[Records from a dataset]
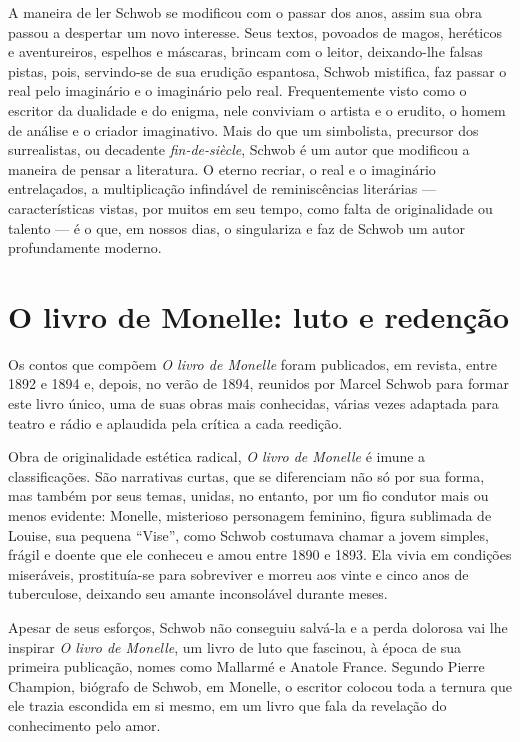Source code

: A maneira de ler Schwob se modificou com o passar dos anos, assim sua obra
passou a despertar um novo interesse. Seus textos, povoados de magos, heréticos
e aventureiros, espelhos e máscaras, brincam com o leitor, deixando-lhe falsas
pistas, pois, servindo-se de sua erudição espantosa, Schwob mistifica, faz
passar o real pelo imaginário e o imaginário pelo real. Frequentemente visto
como o escritor da dualidade e do enigma, nele conviviam o artista e o erudito,
o homem de análise e o criador imaginativo. Mais do que um simbolista,
precursor dos surrealistas, ou decadente \textit{fin-de-siècle}, Schwob é
um autor que modificou a maneira de pensar a literatura. O eterno
recriar, o real e o imaginário entrelaçados, a multiplicação infindável de
reminiscências literárias --- características vistas, por muitos em seu tempo,
como falta de originalidade ou talento --- é o que, em nossos dias, o singulariza
e faz de Schwob um autor profundamente moderno.


\section{O livro de Monelle: luto e redenção}


Os contos que compõem \textit{O livro de Monelle} foram publicados,
em revista, entre 1892 e 1894 e, depois, no verão de 1894, reunidos por Marcel
Schwob para formar este livro único, uma de suas obras mais conhecidas, várias
vezes adaptada para teatro e rádio e aplaudida pela crítica a cada reedição.

Obra de originalidade estética radical, \textit{O livro de Monelle} é imune
a classificações. São narrativas curtas, que se diferenciam não só por sua
forma, mas também por seus temas, unidas, no entanto, por um fio condutor
mais ou menos evidente: Monelle, misterioso personagem feminino, figura
sublimada de Louise, sua pequena “Vise”, como Schwob costumava chamar a
jovem simples, frágil e doente que ele conheceu e amou entre 1890 e 1893. Ela
vivia em condições miseráveis, prostituía-se para sobreviver e morreu aos vinte
e cinco anos de tuberculose, deixando seu amante inconsolável durante meses.

Apesar de seus esforços, Schwob não conseguiu salvá-la e a perda dolorosa
vai lhe inspirar \textit{O livro de Monelle}, um livro de luto que fascinou, à
época de sua primeira publicação, nomes como Mallarmé e Anatole France.
Segundo Pierre Champion, biógrafo de Schwob, em Monelle, o escritor colocou
toda a ternura que ele trazia escondida em si mesmo, em um livro que fala da
revelação do conhecimento pelo amor.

Assignment
Show all lines above containing "escritor".

Answer to this problem
como o escritor da dualidade e do enigma, nele conviviam o artista e o erudito,
Segundo Pierre Champion, biógrafo de Schwob, em Monelle, o escritor colocou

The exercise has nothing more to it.